* Your instructions
For the material below, return exactly the lines starting at the one holding "Ordinary assembly, along" and ending at the one holding "#### Assembler Instructions", counting both as part of the range.

* Provided data
================
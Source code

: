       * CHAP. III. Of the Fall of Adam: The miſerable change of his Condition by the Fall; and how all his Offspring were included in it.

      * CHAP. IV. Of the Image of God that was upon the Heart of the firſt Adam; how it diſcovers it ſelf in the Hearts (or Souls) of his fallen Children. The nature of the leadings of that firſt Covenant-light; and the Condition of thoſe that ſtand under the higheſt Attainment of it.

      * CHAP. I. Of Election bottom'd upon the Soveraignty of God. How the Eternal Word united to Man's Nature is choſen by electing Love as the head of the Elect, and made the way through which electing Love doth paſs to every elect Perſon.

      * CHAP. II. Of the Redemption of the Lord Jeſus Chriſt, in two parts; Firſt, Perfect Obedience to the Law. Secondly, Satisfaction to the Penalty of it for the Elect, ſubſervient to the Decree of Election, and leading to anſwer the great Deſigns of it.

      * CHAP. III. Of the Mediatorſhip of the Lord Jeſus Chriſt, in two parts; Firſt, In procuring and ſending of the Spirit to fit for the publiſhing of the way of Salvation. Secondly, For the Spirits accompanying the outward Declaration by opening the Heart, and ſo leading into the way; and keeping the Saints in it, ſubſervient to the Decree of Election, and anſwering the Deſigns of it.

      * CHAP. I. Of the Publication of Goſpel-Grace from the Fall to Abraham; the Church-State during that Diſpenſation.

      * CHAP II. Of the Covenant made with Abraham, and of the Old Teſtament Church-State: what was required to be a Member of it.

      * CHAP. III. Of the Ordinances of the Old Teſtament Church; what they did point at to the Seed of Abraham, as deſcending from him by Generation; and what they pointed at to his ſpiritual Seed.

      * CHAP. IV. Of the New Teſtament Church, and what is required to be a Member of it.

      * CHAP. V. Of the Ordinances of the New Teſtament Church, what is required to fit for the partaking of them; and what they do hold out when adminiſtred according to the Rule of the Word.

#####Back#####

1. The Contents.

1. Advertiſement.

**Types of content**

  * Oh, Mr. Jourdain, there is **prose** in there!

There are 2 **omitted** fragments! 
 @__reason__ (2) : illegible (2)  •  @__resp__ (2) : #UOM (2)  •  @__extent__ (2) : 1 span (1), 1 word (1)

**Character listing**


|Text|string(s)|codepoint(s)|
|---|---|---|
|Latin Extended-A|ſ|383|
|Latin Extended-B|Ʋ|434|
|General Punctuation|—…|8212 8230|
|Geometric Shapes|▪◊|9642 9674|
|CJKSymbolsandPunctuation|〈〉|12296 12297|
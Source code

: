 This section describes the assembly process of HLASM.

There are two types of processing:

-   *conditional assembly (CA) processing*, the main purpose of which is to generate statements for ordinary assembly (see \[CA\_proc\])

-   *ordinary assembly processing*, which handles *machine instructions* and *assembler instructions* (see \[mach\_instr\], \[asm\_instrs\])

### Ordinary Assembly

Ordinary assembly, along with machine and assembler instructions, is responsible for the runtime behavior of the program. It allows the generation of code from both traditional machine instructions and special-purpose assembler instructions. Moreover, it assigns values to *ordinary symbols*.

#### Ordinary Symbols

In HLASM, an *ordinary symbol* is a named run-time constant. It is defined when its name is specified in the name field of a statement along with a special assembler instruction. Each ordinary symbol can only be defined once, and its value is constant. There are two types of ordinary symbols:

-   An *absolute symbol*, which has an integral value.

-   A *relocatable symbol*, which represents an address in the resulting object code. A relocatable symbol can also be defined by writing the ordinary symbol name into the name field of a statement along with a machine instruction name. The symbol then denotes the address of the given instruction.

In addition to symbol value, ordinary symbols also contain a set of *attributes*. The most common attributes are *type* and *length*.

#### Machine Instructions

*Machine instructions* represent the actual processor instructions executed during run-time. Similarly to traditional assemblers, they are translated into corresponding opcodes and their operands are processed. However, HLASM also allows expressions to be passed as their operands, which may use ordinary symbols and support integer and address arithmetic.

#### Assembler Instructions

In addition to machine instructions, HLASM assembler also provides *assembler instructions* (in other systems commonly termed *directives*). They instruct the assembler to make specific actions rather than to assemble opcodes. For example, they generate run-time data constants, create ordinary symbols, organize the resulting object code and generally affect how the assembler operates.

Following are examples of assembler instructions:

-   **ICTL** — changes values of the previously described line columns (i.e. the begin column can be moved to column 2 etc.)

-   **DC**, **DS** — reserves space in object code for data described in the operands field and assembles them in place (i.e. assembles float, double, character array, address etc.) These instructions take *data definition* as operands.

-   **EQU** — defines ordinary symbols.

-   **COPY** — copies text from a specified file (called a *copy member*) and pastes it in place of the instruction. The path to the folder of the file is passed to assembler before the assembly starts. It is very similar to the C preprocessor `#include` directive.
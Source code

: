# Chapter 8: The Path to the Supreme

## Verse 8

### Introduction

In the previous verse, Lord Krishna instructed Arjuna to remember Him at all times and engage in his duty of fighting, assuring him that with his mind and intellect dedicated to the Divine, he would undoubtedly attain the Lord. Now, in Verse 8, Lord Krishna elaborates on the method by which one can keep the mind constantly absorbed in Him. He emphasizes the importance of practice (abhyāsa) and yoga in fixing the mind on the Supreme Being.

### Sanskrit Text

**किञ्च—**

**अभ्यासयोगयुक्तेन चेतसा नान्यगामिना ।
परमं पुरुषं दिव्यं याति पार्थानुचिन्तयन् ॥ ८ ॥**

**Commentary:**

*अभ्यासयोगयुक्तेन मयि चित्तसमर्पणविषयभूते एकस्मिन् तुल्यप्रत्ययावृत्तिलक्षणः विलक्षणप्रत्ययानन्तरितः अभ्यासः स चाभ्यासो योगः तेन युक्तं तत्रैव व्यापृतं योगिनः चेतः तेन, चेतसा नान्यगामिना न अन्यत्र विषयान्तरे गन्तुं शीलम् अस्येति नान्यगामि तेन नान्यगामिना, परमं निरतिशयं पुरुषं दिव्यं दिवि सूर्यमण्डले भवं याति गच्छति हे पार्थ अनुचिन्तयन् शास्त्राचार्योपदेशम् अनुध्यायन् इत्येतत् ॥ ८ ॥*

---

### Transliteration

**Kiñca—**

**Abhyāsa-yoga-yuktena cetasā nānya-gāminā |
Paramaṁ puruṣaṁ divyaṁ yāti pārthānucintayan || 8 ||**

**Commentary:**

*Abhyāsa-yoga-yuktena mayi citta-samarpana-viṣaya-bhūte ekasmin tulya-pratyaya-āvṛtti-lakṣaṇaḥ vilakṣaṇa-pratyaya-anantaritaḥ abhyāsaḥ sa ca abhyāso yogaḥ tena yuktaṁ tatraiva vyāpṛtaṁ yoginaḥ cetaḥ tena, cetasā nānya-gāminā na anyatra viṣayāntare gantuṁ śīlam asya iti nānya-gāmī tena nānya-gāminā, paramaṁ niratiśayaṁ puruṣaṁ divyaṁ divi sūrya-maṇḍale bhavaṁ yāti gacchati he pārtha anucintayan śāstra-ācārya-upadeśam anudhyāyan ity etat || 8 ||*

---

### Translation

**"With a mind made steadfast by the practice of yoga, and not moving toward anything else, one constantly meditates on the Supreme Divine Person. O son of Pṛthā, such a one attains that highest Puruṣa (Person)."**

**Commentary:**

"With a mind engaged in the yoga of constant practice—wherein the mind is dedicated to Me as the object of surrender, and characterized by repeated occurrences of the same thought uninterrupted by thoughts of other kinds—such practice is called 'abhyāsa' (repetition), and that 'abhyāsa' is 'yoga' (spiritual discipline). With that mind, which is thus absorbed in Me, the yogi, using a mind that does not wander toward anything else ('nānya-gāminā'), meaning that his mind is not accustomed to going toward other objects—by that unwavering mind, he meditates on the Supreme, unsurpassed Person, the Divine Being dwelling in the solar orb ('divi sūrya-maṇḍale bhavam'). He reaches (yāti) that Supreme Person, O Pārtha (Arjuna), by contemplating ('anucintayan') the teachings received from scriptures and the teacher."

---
================
* Solution for this task
Ordinary assembly, along with machine and assembler instructions, is responsible for the runtime behavior of the program. It allows the generation of code from both traditional machine instructions and special-purpose assembler instructions. Moreover, it assigns values to *ordinary symbols*.

#### Ordinary Symbols

In HLASM, an *ordinary symbol* is a named run-time constant. It is defined when its name is specified in the name field of a statement along with a special assembler instruction. Each ordinary symbol can only be defined once, and its value is constant. There are two types of ordinary symbols:

-   An *absolute symbol*, which has an integral value.

-   A *relocatable symbol*, which represents an address in the resulting object code. A relocatable symbol can also be defined by writing the ordinary symbol name into the name field of a statement along with a machine instruction name. The symbol then denotes the address of the given instruction.

In addition to symbol value, ordinary symbols also contain a set of *attributes*. The most common attributes are *type* and *length*.

#### Machine Instructions

*Machine instructions* represent the actual processor instructions executed during run-time. Similarly to traditional assemblers, they are translated into corresponding opcodes and their operands are processed. However, HLASM also allows expressions to be passed as their operands, which may use ordinary symbols and support integer and address arithmetic.

#### Assembler Instructions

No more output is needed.